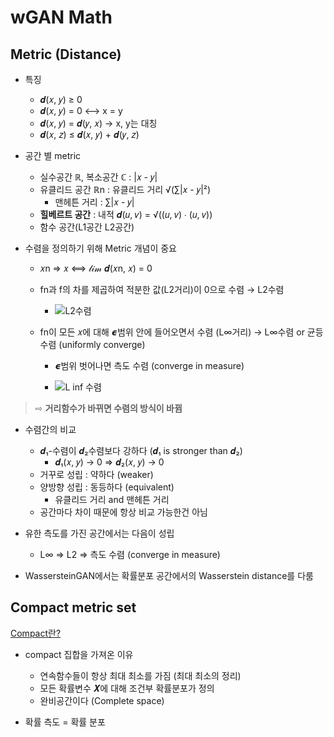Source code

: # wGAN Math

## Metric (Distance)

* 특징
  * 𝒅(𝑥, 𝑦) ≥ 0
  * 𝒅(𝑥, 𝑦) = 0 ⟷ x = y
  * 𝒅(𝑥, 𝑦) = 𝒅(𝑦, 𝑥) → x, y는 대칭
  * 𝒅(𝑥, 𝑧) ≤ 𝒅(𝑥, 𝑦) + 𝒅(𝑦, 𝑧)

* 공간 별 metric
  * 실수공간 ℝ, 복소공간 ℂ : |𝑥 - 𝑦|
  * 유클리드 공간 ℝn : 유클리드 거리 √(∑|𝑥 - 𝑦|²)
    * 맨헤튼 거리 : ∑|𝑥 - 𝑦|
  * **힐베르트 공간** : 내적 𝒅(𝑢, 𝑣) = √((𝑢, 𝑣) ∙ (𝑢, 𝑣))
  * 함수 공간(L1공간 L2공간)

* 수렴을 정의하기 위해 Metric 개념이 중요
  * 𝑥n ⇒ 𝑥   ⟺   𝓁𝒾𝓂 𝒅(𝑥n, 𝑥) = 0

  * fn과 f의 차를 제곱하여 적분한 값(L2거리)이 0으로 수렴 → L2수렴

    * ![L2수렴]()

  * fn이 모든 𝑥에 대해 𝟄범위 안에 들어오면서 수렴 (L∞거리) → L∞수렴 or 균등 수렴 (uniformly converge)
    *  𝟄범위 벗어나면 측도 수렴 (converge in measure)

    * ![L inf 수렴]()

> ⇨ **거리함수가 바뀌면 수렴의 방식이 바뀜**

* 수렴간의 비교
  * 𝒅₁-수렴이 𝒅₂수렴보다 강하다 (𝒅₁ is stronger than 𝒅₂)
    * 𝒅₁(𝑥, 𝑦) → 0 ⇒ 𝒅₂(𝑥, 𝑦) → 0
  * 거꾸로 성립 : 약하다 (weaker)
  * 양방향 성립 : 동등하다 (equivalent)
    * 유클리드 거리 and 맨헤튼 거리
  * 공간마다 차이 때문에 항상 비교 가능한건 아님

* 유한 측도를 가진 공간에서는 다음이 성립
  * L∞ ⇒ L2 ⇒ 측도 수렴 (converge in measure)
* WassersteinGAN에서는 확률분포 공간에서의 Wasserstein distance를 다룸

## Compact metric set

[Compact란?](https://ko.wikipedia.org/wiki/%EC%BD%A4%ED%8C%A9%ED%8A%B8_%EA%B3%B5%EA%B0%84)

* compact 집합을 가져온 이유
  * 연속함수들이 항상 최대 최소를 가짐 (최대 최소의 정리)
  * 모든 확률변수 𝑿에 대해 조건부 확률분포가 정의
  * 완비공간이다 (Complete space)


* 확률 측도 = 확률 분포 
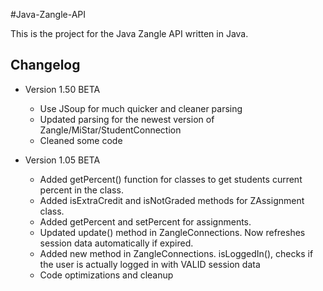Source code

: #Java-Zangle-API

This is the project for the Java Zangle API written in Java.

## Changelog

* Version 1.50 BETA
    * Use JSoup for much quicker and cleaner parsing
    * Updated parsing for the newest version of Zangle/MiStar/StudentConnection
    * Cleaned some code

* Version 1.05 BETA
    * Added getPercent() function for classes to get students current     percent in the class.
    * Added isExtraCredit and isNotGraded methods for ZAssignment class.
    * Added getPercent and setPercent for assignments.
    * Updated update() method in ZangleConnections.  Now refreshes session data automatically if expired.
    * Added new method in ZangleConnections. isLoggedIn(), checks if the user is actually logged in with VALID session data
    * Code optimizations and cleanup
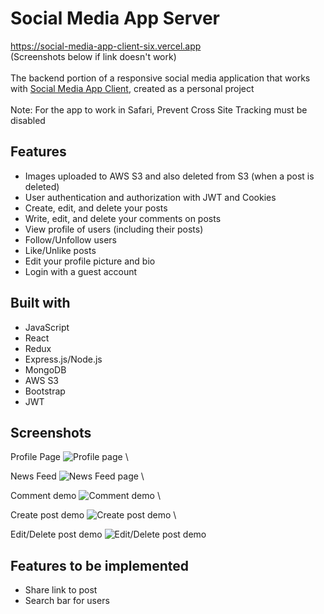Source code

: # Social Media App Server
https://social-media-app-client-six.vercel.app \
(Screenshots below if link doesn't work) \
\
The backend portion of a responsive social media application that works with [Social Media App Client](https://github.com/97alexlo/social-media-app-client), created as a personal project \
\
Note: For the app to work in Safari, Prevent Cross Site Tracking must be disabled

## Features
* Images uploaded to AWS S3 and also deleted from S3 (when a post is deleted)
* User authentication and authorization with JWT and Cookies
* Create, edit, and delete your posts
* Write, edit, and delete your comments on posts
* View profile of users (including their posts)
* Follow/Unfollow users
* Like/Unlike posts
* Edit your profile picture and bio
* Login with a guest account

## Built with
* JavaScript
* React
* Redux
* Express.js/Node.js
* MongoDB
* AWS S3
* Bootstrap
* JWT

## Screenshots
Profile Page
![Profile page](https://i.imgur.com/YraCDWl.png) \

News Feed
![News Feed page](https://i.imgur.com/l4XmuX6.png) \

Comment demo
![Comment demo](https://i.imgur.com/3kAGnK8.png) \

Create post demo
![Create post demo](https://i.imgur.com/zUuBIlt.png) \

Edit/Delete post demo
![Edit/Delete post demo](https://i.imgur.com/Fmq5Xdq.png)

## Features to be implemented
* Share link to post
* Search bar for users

#### Work request
Say how many lines in the records hold the string "Updated". Give no other words.

#### Answer for this exercise
2